At the end of the search, we discover, as the two investigators formerly discovered, that Sixto Rodriguez is alive and well and that he still lives in Detroit.
This is where anybody would mumble the baffled banalities about “life being stronger than fiction” and all that sort of bullshit. As if life did not need screenwriters. Well folks, this movie is an Unidentified Film Object, but it is not a documentary. The screenplay is one of the most prominent elements of this movie.
First, the structure of the film.
Looking closely at Searching for Sugarman’s structure, we notice that it has some elements of an academic screenplay, one that deals with the building of the hero. The movie begins with the “initial legend” of Rodriguez’s death. The most widespread opinion about Rodriguez’s death in South Africa when the investigation began in the early 1990s was that he set himself ablaze in front of a hostile audience. Then the quest begins. By the end of the quest the truth will be unravelled for the searchers and they will return home allowing their fellow countrymen to benefit from the knowledge they acquired in their journey through deceit and adversity. That is to say, in a more concrete way, that after the journalist and the record sales owner have found Rodriguez, the whole of South Africa will rejoice. Indeed the second part of the movie shows footage of Rodriguez’s concerts in South Africa in 1998.
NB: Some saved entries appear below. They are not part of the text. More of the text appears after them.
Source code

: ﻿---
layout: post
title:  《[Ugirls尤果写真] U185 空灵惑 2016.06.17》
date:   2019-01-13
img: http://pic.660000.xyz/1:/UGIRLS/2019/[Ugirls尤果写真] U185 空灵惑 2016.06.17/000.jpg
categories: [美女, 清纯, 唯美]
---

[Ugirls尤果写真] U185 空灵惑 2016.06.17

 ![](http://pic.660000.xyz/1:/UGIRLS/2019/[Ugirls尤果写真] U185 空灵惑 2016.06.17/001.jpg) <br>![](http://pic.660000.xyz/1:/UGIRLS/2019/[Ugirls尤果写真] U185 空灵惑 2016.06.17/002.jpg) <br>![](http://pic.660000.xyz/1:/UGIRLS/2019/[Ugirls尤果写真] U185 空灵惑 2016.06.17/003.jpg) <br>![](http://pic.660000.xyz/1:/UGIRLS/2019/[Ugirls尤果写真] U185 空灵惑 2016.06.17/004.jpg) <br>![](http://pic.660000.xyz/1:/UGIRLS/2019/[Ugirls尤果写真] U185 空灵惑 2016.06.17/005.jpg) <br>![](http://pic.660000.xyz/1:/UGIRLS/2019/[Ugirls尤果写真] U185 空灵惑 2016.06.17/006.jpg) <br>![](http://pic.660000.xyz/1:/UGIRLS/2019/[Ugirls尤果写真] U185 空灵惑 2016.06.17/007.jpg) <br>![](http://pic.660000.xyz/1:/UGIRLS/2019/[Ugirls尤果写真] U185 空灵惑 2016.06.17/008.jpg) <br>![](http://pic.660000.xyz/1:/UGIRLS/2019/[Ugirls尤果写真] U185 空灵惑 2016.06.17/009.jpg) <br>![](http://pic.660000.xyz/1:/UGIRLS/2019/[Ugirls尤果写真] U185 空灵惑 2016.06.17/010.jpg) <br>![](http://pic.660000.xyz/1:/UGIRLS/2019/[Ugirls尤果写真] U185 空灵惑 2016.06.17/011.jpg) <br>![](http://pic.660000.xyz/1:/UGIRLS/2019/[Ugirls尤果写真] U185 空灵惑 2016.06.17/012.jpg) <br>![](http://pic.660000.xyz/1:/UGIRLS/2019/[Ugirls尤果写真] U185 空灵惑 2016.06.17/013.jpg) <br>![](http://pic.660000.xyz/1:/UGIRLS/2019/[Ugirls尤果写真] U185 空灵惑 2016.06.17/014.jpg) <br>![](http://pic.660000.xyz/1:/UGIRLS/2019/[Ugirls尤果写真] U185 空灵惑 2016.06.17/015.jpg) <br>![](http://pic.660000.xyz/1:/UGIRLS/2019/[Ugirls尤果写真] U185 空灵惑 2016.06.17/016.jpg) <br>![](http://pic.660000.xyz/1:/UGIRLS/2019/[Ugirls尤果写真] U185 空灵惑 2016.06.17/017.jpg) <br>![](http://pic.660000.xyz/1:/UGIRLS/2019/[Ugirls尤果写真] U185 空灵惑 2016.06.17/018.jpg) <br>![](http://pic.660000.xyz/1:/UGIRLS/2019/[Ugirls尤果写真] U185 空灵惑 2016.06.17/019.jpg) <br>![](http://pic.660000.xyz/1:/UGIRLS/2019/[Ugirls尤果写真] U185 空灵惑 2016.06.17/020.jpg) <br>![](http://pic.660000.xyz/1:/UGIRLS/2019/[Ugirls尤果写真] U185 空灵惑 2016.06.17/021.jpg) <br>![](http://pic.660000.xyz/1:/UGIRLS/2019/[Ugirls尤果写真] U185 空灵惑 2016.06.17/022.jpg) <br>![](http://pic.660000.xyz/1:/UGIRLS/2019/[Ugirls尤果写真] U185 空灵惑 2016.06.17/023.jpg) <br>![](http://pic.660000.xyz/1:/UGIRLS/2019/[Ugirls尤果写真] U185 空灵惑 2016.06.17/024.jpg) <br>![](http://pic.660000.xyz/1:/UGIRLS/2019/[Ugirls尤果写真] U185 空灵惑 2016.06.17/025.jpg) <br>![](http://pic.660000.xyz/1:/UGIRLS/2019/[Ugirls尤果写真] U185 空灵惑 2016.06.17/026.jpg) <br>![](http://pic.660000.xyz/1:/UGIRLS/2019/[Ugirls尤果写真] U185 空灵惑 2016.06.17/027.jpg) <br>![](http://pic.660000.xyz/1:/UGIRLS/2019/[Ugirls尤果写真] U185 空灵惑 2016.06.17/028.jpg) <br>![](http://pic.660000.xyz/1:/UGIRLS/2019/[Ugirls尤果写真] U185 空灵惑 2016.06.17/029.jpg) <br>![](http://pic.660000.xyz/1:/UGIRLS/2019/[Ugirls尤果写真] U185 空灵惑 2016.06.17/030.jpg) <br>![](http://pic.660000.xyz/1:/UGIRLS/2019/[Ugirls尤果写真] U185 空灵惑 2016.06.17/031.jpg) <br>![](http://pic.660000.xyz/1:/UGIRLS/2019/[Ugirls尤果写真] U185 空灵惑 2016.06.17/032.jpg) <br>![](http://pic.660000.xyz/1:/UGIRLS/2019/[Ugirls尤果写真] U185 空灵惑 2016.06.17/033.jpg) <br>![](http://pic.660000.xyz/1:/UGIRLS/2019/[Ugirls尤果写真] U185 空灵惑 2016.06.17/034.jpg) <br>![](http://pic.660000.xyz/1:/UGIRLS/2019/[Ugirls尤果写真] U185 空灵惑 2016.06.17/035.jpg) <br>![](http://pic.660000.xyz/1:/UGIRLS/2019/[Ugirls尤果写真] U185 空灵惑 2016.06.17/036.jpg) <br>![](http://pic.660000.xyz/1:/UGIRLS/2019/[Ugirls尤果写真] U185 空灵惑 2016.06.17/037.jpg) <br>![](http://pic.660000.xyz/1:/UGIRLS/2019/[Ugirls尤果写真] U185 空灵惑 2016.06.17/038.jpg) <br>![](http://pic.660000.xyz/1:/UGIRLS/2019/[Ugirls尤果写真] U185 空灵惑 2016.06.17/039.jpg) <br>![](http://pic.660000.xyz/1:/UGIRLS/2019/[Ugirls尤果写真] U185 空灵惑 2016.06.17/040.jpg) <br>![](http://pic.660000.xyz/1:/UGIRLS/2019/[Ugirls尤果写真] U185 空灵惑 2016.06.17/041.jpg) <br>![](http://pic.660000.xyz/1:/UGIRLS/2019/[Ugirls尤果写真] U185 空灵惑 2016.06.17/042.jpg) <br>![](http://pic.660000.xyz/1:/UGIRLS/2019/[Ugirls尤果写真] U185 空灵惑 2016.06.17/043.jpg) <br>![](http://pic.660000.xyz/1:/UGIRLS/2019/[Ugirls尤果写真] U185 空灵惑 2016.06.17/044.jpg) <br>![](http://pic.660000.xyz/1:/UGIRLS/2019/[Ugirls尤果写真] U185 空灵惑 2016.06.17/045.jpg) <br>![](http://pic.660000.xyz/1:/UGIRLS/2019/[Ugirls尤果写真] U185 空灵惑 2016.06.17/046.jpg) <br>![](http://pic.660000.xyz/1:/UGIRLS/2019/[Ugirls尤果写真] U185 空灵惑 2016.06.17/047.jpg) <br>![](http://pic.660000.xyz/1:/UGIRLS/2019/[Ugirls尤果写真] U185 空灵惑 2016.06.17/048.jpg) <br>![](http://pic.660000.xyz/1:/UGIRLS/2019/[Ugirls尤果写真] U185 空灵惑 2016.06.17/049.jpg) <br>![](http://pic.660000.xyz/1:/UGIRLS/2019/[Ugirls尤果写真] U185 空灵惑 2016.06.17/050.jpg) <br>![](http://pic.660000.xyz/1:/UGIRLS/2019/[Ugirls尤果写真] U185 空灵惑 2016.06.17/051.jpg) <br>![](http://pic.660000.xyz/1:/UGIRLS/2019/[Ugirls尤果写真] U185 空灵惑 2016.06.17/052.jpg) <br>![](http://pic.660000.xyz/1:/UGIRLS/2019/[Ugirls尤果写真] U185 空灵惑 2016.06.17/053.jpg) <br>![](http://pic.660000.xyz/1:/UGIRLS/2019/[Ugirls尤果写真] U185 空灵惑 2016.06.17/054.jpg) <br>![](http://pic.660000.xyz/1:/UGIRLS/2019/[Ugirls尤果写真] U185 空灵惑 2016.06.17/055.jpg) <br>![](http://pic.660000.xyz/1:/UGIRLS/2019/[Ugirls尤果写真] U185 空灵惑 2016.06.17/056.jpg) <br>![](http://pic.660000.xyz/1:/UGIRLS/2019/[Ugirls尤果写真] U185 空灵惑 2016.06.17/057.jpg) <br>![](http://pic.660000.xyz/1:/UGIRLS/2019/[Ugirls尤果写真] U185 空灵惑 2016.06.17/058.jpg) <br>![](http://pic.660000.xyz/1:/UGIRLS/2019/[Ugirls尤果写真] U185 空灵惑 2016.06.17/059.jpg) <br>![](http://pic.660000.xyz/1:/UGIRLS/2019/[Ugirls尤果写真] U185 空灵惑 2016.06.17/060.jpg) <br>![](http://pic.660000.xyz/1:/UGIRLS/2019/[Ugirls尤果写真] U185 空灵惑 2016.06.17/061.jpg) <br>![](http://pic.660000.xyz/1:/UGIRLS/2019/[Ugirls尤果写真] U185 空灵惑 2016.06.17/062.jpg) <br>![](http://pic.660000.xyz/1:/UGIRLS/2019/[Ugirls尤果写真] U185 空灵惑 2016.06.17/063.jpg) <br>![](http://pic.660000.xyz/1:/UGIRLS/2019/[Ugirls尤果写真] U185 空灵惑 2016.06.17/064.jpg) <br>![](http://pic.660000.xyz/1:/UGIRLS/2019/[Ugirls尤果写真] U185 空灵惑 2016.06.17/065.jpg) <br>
It is also interesting to see how the discovery of Rodriguez is delivered in the film. It comes very late in the movie, as a big twist. The filmmakers knew Rodriguez was alive when they began shooting, and so did the interviewees. Yet, this information is held back in order to prepare the surprise. Like any good twist, this one compels the audience to reevaluate all he has seen previously in light of this revelation. The attitude of the filmmakers towards reality does not resemble the ethics of the documentary. It has much more to do with dramatic efficiency. It’s not about informing the public, it’s about seducing the audience. And I must say, it is efficient. All the more so as the revelation comes at a point when you begin to feel bored by the succession of people going on about how unfair it was that Rodriguez hadn’t gained recognition and what a genius he was and blah blah blah.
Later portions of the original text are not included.